◆ AIM OF THE EXERCISE
Say the number of lines in the records below that hold the word "metadata", and only that number.

===== DATASET RECORDS =====

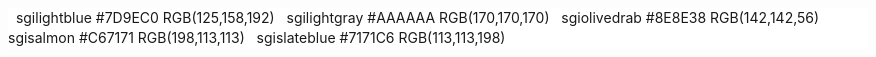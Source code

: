 <td style="background-color:#F4F4F4"> </td>

</tr>

<tr>

<td>sgilightblue</td>

<td>#7D9EC0</td>

<td>RGB(125,158,192)</td>

<td style="background-color:#7D9EC0"> </td>

</tr>

<tr>

<td>sgilightgray</td>

<td>#AAAAAA</td>

<td>RGB(170,170,170)</td>

<td style="background-color:#AAAAAA"> </td>

</tr>

<tr>

<td>sgiolivedrab</td>

<td>#8E8E38</td>

<td>RGB(142,142,56)</td>

<td style="background-color:#8E8E38"> </td>

</tr>

<tr>

<td>sgisalmon</td>

<td>#C67171</td>

<td>RGB(198,113,113)</td>

<td style="background-color:#C67171"> </td>

</tr>

<tr>

<td>sgislateblue</td>

<td>#7171C6</td>

<td>RGB(113,113,198)</td>

<td style="background-color:#7171C6"> </td>

</tr>

<tr>
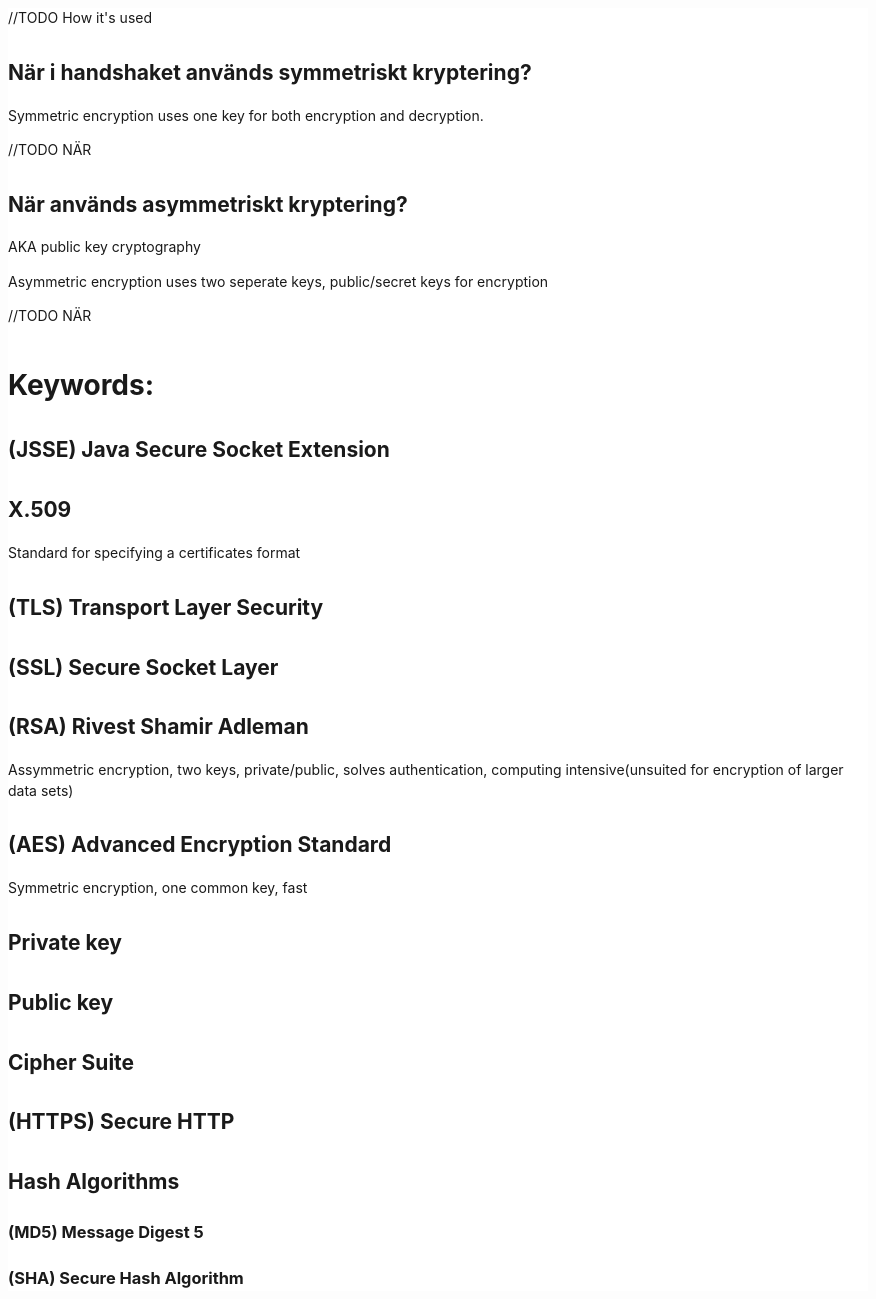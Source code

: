 //TODO How it's used

## När i handshaket används symmetriskt kryptering?
Symmetric encryption uses one key for both encryption and decryption.

//TODO NÄR

## När används asymmetriskt kryptering?
AKA public key cryptography

Asymmetric encryption uses two seperate keys, public/secret keys for encryption

//TODO NÄR

# Keywords:
## (JSSE) Java Secure Socket Extension
## X.509 
Standard for specifying a certificates format

## (TLS) Transport Layer Security 
## (SSL) Secure Socket Layer

## (RSA) Rivest Shamir Adleman
Assymmetric encryption, two keys, private/public, solves authentication, computing intensive(unsuited for encryption of larger data sets)
## (AES) Advanced Encryption Standard
Symmetric encryption, one common key, fast
## Private key 
## Public key

## Cipher Suite 

## (HTTPS) Secure HTTP

## Hash Algorithms
### (MD5) Message Digest 5
### (SHA) Secure Hash Algorithm
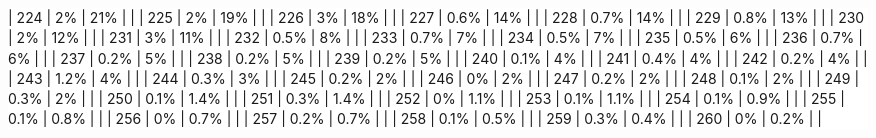 | 224 | 2% | 21% |  |
| 225 | 2% | 19% |  |
| 226 | 3% | 18% |  |
| 227 | 0.6% | 14% |  |
| 228 | 0.7% | 14% |  |
| 229 | 0.8% | 13% |  |
| 230 | 2% | 12% |  |
| 231 | 3% | 11% |  |
| 232 | 0.5% | 8% |  |
| 233 | 0.7% | 7% |  |
| 234 | 0.5% | 7% |  |
| 235 | 0.5% | 6% |  |
| 236 | 0.7% | 6% |  |
| 237 | 0.2% | 5% |  |
| 238 | 0.2% | 5% |  |
| 239 | 0.2% | 5% |  |
| 240 | 0.1% | 4% |  |
| 241 | 0.4% | 4% |  |
| 242 | 0.2% | 4% |  |
| 243 | 1.2% | 4% |  |
| 244 | 0.3% | 3% |  |
| 245 | 0.2% | 2% |  |
| 246 | 0% | 2% |  |
| 247 | 0.2% | 2% |  |
| 248 | 0.1% | 2% |  |
| 249 | 0.3% | 2% |  |
| 250 | 0.1% | 1.4% |  |
| 251 | 0.3% | 1.4% |  |
| 252 | 0% | 1.1% |  |
| 253 | 0.1% | 1.1% |  |
| 254 | 0.1% | 0.9% |  |
| 255 | 0.1% | 0.8% |  |
| 256 | 0% | 0.7% |  |
| 257 | 0.2% | 0.7% |  |
| 258 | 0.1% | 0.5% |  |
| 259 | 0.3% | 0.4% |  |
| 260 | 0% | 0.2% |  |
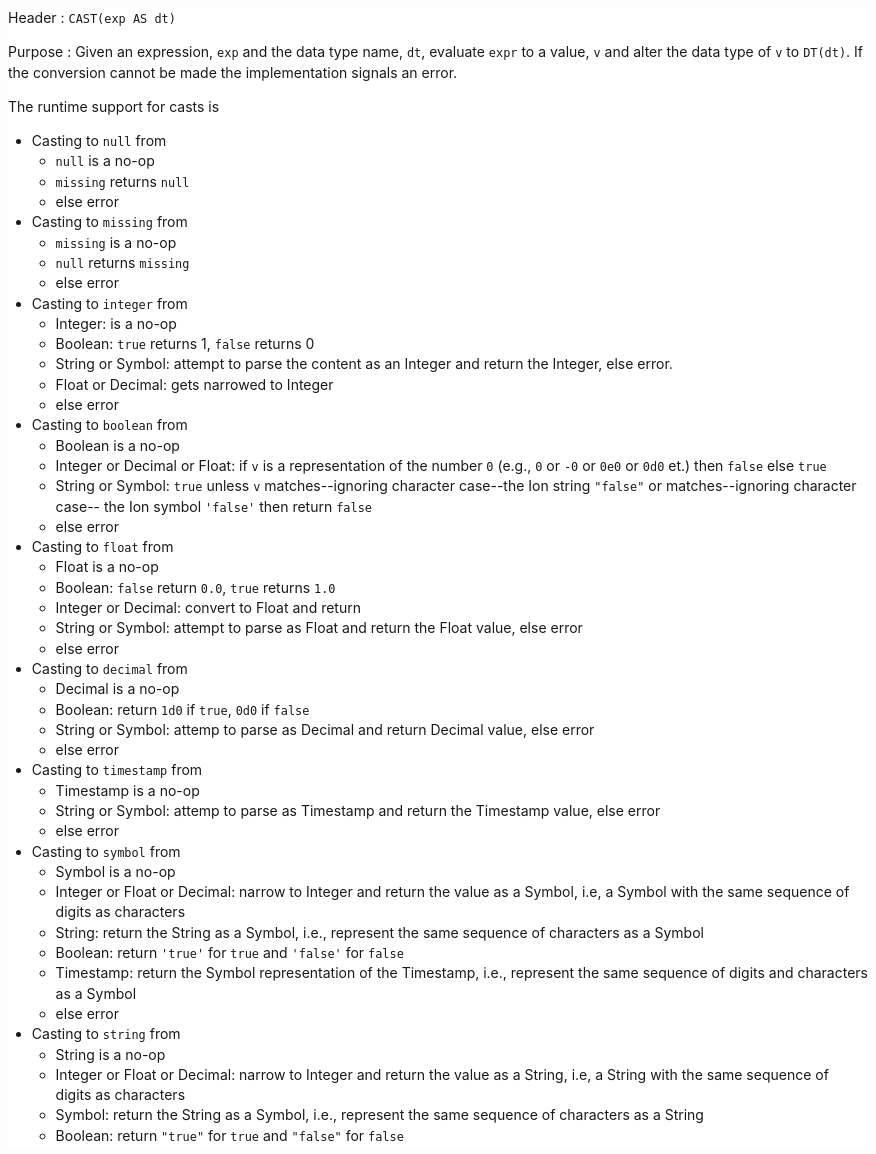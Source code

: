 
Header
: `CAST(exp AS dt)` 

Purpose
: Given an expression, `exp` and the data type name, `dt`, evaluate `expr` to a value, `v` and alter the data type of `v` to `DT(dt)`. If the conversion 
cannot be made the implementation signals an error. 


The runtime support for casts is 

* Casting to `null` from 
    * `null` is a no-op
    * `missing` returns `null`
    * else error 
* Casting to `missing` from
    * `missing` is a no-op
    * `null` returns `missing`
    * else error 
* Casting to `integer` from
    * Integer: is a no-op
    * Boolean: `true` returns 1, `false` returns 0
    * String or Symbol: attempt to parse the content as an Integer and return the Integer, else error. 
    * Float or Decimal: gets narrowed to Integer 
    * else error 
* Casting to `boolean` from
    * Boolean is a no-op
    * Integer or Decimal or Float: if `v` is a representation of the number `0` (e.g., `0` or `-0` or `0e0` or `0d0` et.) then `false` else `true`
    * String or Symbol: `true` unless `v` matches--ignoring character case--the Ion string `"false"` or matches--ignoring character case-- the Ion symbol `'false'` then return `false` 
    * else error 
* Casting to `float` from
    * Float is a no-op
    * Boolean: `false` return `0.0`, `true` returns `1.0`
    * Integer or Decimal: convert to Float and return 
    * String or Symbol: attempt to parse as Float and return the Float value, else error 
    * else error 
* Casting to `decimal` from
    * Decimal is a no-op
    * Boolean: return `1d0` if `true`, `0d0` if `false`
    * String or Symbol: attemp to parse as Decimal and return Decimal value, else error
    * else error 
* Casting to `timestamp` from
    * Timestamp is a no-op
    * String or Symbol: attemp to parse as Timestamp and return the Timestamp value, else error 
    * else error
* Casting to `symbol` from
    * Symbol is a no-op
    * Integer or Float or Decimal: narrow to Integer and return the value as a Symbol, i.e, a Symbol with the same sequence of digits as characters 
    * String: return the String as a Symbol, i.e., represent the same sequence of characters as a Symbol
    * Boolean: return `'true'` for `true` and `'false'` for `false`
    * Timestamp: return the Symbol representation of the Timestamp, i.e., represent the same sequence of digits and characters as a Symbol
    * else error 
* Casting to `string` from
    * String is a no-op
    * Integer or Float or Decimal: narrow to Integer and return the value as a String, i.e, a String with the same sequence of digits as characters
    * Symbol: return the String as a Symbol, i.e., represent the same sequence of characters as a String
    * Boolean: return `"true"` for `true` and `"false"` for `false`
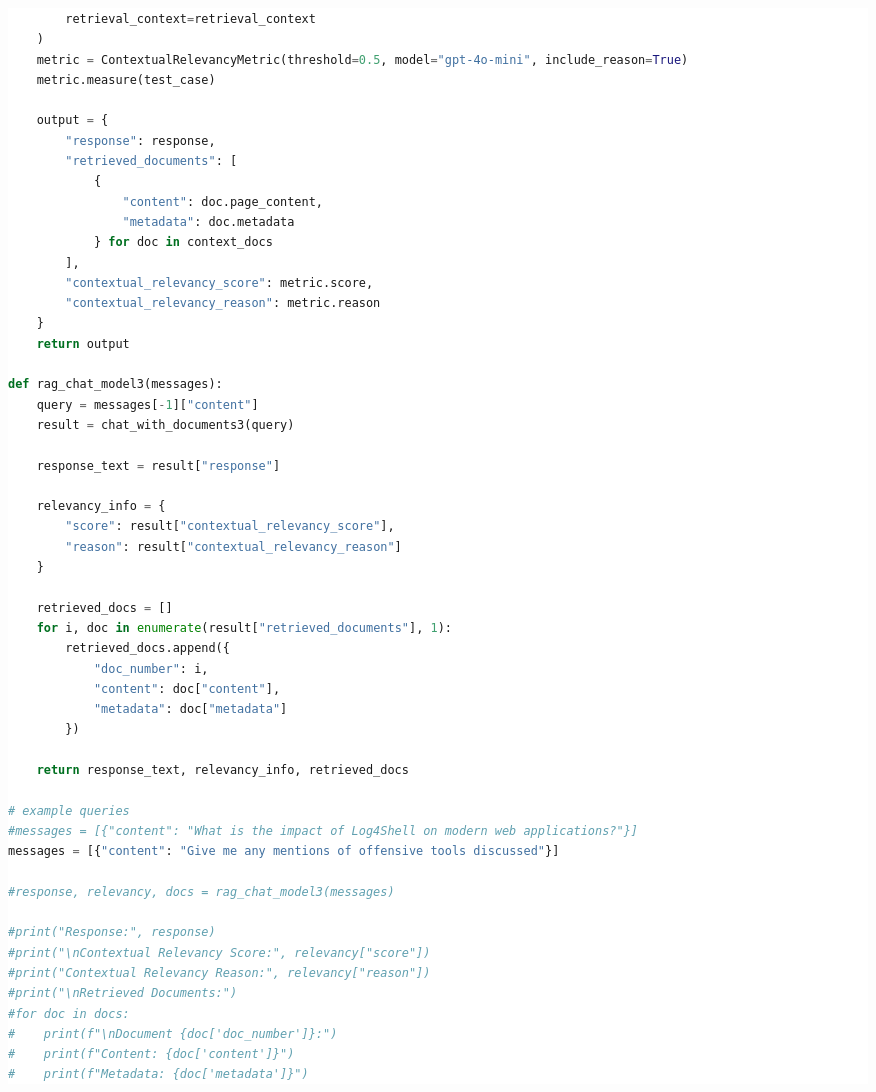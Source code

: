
 ```python {.marimo}
        retrieval_context=retrieval_context
    )
    metric = ContextualRelevancyMetric(threshold=0.5, model="gpt-4o-mini", include_reason=True)
    metric.measure(test_case)

    output = {
        "response": response,
        "retrieved_documents": [
            {
                "content": doc.page_content,
                "metadata": doc.metadata
            } for doc in context_docs
        ],
        "contextual_relevancy_score": metric.score,
        "contextual_relevancy_reason": metric.reason
    }
    return output

def rag_chat_model3(messages):
    query = messages[-1]["content"] 
    result = chat_with_documents3(query)

    response_text = result["response"]

    relevancy_info = {
        "score": result["contextual_relevancy_score"],
        "reason": result["contextual_relevancy_reason"]
    }

    retrieved_docs = []
    for i, doc in enumerate(result["retrieved_documents"], 1):
        retrieved_docs.append({
            "doc_number": i,
            "content": doc["content"],
            "metadata": doc["metadata"]
        })

    return response_text, relevancy_info, retrieved_docs

# example queries
#messages = [{"content": "What is the impact of Log4Shell on modern web applications?"}]
messages = [{"content": "Give me any mentions of offensive tools discussed"}] 

#response, relevancy, docs = rag_chat_model3(messages)

#print("Response:", response)
#print("\nContextual Relevancy Score:", relevancy["score"])
#print("Contextual Relevancy Reason:", relevancy["reason"])
#print("\nRetrieved Documents:")
#for doc in docs:
#    print(f"\nDocument {doc['doc_number']}:")
#    print(f"Content: {doc['content']}")
#    print(f"Metadata: {doc['metadata']}")
```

=====

◆ SOLUTION TO THIS PROBLEM
3